1. Understand how your money works. Despite living in a society driven by money, students are taught very little about how money works. According to United College Marketing Service, 8.5% of students drop out of college due to money-related issues. That makes money the number reason students drop out—ahead of academic failure. You can’t win at sports without understanding the rules and learning how to play. The same principles apply to money.

2. Don’t sign up for a credit card without knowing how they work. Credit cards are like power tools. If you use it without knowing how, you’re more likely to get hurt. Millions of dollars are spent on marketing credit cards to college students. On average, they will receive about 50 solicitations per semester. There is a lot to read in the fine print, such as adjustable interest rates, transfer fees, late fees, etc. Take your time, and choose the right card for you. In addition, if you use a credit card to supplement your income, you may create a life-long habit of overspending. You don’t want to get stuck in the vicious cycle of debt before you even get your life started.

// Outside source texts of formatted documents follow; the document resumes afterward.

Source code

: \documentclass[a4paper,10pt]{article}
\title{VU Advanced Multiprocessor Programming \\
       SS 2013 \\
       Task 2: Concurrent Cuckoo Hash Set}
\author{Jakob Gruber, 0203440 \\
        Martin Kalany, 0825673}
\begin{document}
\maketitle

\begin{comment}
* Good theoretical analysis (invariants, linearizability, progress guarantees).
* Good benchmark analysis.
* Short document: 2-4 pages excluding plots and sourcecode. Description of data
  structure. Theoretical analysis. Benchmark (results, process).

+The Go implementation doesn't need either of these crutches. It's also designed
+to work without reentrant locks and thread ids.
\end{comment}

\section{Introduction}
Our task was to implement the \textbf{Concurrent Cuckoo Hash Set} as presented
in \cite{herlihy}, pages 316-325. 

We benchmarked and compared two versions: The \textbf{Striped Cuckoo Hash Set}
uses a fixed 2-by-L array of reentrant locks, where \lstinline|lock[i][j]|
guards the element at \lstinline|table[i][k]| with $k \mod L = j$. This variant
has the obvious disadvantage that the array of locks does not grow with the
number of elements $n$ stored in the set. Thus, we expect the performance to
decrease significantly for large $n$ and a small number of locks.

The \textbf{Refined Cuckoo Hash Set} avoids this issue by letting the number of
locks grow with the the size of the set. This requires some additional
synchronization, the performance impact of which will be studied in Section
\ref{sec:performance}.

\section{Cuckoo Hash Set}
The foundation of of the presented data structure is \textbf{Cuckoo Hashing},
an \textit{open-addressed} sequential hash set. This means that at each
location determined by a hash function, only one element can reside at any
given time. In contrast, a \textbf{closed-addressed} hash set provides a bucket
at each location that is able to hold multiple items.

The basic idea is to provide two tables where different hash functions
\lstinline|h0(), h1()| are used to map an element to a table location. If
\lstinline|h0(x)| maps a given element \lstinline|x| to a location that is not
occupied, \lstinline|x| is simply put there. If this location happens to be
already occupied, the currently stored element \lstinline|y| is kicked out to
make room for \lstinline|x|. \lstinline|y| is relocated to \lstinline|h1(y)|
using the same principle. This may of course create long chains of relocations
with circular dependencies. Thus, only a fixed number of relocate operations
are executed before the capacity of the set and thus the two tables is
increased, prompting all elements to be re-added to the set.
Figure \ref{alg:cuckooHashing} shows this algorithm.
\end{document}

3. Learn how your debit card works. Debit cards are a much better alternative to credit cards since you can only spend money that you actually have in your account. But don’t let your guard down—you still have to be careful with debit cards. If you are using an ATM that is not owned by your bank, you could end up paying as much as $6 per transaction, just to get cash. In addition, you may be charged each time you use your debit card at the store, if you don’t select the “debit” button. Debit cards can be a great money management tool in our automated world, but there are still rules to follow to avoid getting ripped off.

4. Keep your accounts balanced. Too many of us take our debit card receipts and shove them in our wallet until we can deal with them later. But you can’t always rely on your debit card receipts as a means of tracking your account balances. If you have to write a check, or you have scheduled an automated payment, that withdrawal amount won’t show up until after the money has come out. For instance, if you schedule a $100 payment to come out on the 15th, and you check your account on the 12th, it still shows that extra $100 in your account. If you forget about that scheduled payment, then you may spend that $100 and get hit with overdraft fees. In addition, some ATM receipts lag behind by a day or two worth of transactions. It is important that you keep track of how much money you actually spend from your account, and how much is going in each month.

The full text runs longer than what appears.